Passista dispensada pela Unidos da Tijuca aceita o convite e vai desfilar na Mocidade

Teve um final feliz o caso envolvendo a passista Janaína Lima, que foi dispensada da Unidos da Tijuca depois de postar um vídeo dançando com o pavilhão da escola no intervalo de um show. A jovem vai desfilar como semi-destaque da Mocidade Independente de Padre Miguel na terceira alegoria. Após ler a matéria com a passista no site CARNAVALESCO, a esposa do vice-presidente Rodrigo Pacheco, Cíntia Abreu, entrou em contato com a passista. O convite foi aceito e Janaína foi ao barracão, na tarde desta quinta-feira, conhecer o lugar onde virá no desfile da verde e branca.

janna_mocidadeO vice-presidente da Mocidade, Rodrigo Pacheco, ofereceu três opções para Janaína desfilar. A moça optou por ser semi-destaque na terceira alegoria do desfile e acabou recusando uma vaga mais nobre, que seria no abre-alas da escola, por considerar a posição muito alta. Pacheco comentou o episódio e festejou o final feliz.

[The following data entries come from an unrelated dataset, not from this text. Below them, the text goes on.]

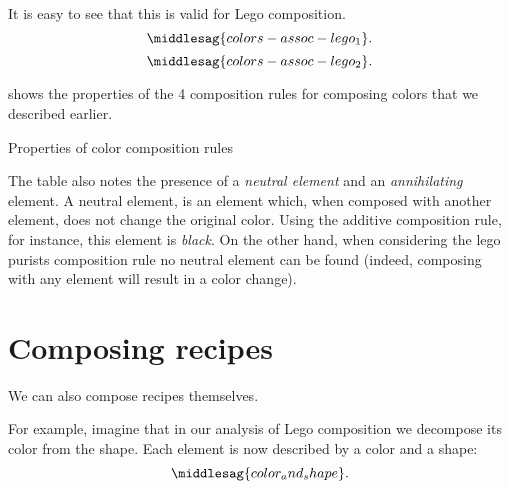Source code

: It is easy to see that this is valid for Lego composition.
\begin{equation}
    \label{eq:colors-assoc-legoa}
    \middlesag{colors-assoc-lego_1}.
\end{equation}
\begin{equation}
    \label{eq:colors-assoc-legob}
    \middlesag{colors-assoc-lego_2}.
\end{equation}

 shows the properties of the 4 composition rules for composing colors that we described earlier.

\begin{table*}[p]
    \caption{Properties of color composition rules}
    \label{tab:color-properties}
\end{table*}

The table also notes the presence of a \emph{neutral element} and an \emph{annihilating} element.
A neutral element, is an element which, when composed with another element, does not change the original color.
Using the additive composition rule, for instance, this element is \emph{black}.
On the other hand, when considering the lego purists composition rule no neutral element can be found (indeed, composing with any element will result in a color change).


%

\section{Composing recipes}

We can also compose recipes themselves.

For example, imagine that in our analysis of Lego composition we decompose its color from the shape.
Each element is now described by a color and a shape:
%
\begin{equation}
    \label{eq:color-and-shape}
    \middlesag{color_and_shape}.
\end{equation}

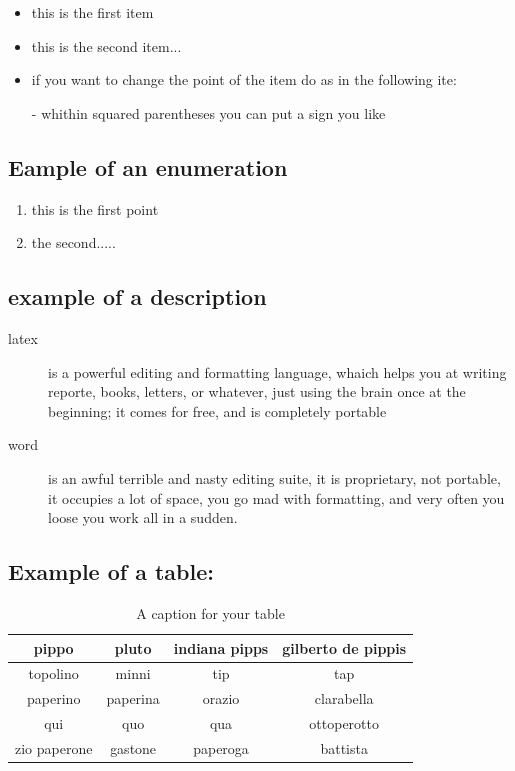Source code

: \begin{itemize}
\item this is the first item
\item this is the second item...
\item if you want to change the point of the item do as in the following ite:
\item[-] whithin squared parentheses you can put a sign you like
\end{itemize} 


\subsection{Eample of an enumeration}

\begin{enumerate}
\item this is the first point
\item the second.....
\end{enumerate}



\subsection{example of a description}
\begin{description}
\item[latex] is a powerful editing and formatting language, whaich helps you
at writing reporte, books, letters, or whatever, just using the brain 
once at the beginning; it comes for free, and is completely portable
\item[word] is an awful terrible and nasty editing suite, it is proprietary,
not portable, it occupies a lot of space, you go mad with formatting,
and very often you loose you work all in a sudden. 
\end{description}


\subsection{Example of a table:}

\begin{table}
\begin{center}
\begin{tabular}{|c|c|c|c|}
\hline
pippo & pluto & indiana pipps & gilberto de pippis \\
\hline
topolino & minni & tip & tap \\
\hline
\hline
paperino & paperina & orazio & clarabella \\
\hline
qui & quo & qua & ottoperotto \\
zio paperone & gastone & paperoga & battista \\ 
\hline 
\end{tabular}
\end{center}
\caption{A caption for your table}
\label{A-lable-for-your-table}
\end{table}


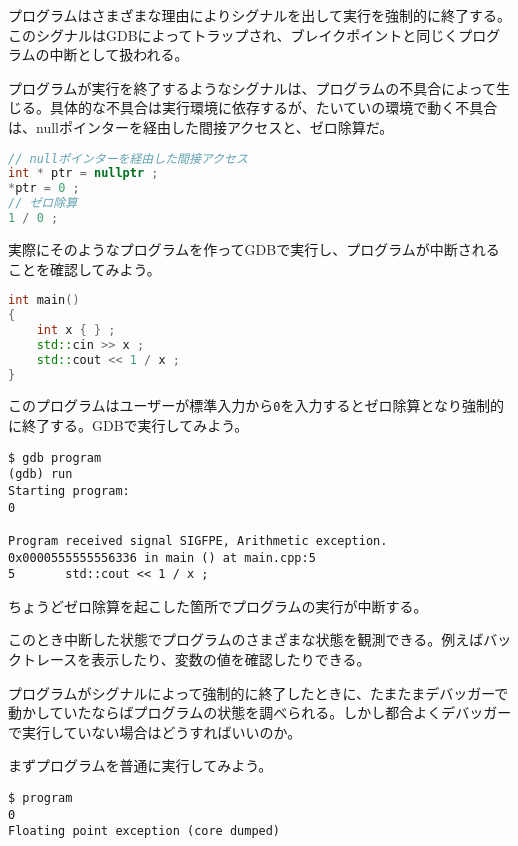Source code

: 
プログラムはさまざまな理由によりシグナルを出して実行を強制的に終了する。このシグナルはGDBによってトラップされ、ブレイクポイントと同じくプログラムの中断として扱われる。

プログラムが実行を終了するようなシグナルは、プログラムの不具合によって生じる。具体的な不具合は実行環境に依存するが、たいていの環境で動く不具合は、nullポインターを経由した間接アクセスと、ゼロ除算だ。

\begin{lstlisting}[language={C++}]
// nullポインターを経由した間接アクセス
int * ptr = nullptr ;
*ptr = 0 ;
// ゼロ除算
1 / 0 ;
\end{lstlisting}

実際にそのようなプログラムを作ってGDBで実行し、プログラムが中断されることを確認してみよう。

\begin{lstlisting}[language={C++}]
int main()
{
    int x { } ;
    std::cin >> x ;
    std::cout << 1 / x ;
}
\end{lstlisting}

このプログラムはユーザーが標準入力から\texttt{0}を入力するとゼロ除算となり強制的に終了する。GDBで実行してみよう。

\begin{lstlisting}[style=terminal]
$ gdb program
(gdb) run
Starting program:
0

Program received signal SIGFPE, Arithmetic exception.
0x0000555555556336 in main () at main.cpp:5
5       std::cout << 1 / x ;
\end{lstlisting}

ちょうどゼロ除算を起こした箇所でプログラムの実行が中断する。

このとき中断した状態でプログラムのさまざまな状態を観測できる。例えばバックトレースを表示したり、変数の値を確認したりできる。


プログラムがシグナルによって強制的に終了したときに、たまたまデバッガーで動かしていたならばプログラムの状態を調べられる。しかし都合よくデバッガーで実行していない場合はどうすればいいのか。

まずプログラムを普通に実行してみよう。

\begin{lstlisting}[style=terminal]
$ program
0
Floating point exception (core dumped)
\end{lstlisting}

– Não cabe a nenhum de nós o juízo de valor. Esse caso já foi amplamente debatido esses dias nas redes sociais e agora vamos receber a Janaína aqui na nossa escola, a fantasia dela é bastante bonita e deixo claro que ela não vai pagar um vintém, é nossa convidada. Vamos dar um desfecho feliz a esse lamentável incidente – disse Pacheco.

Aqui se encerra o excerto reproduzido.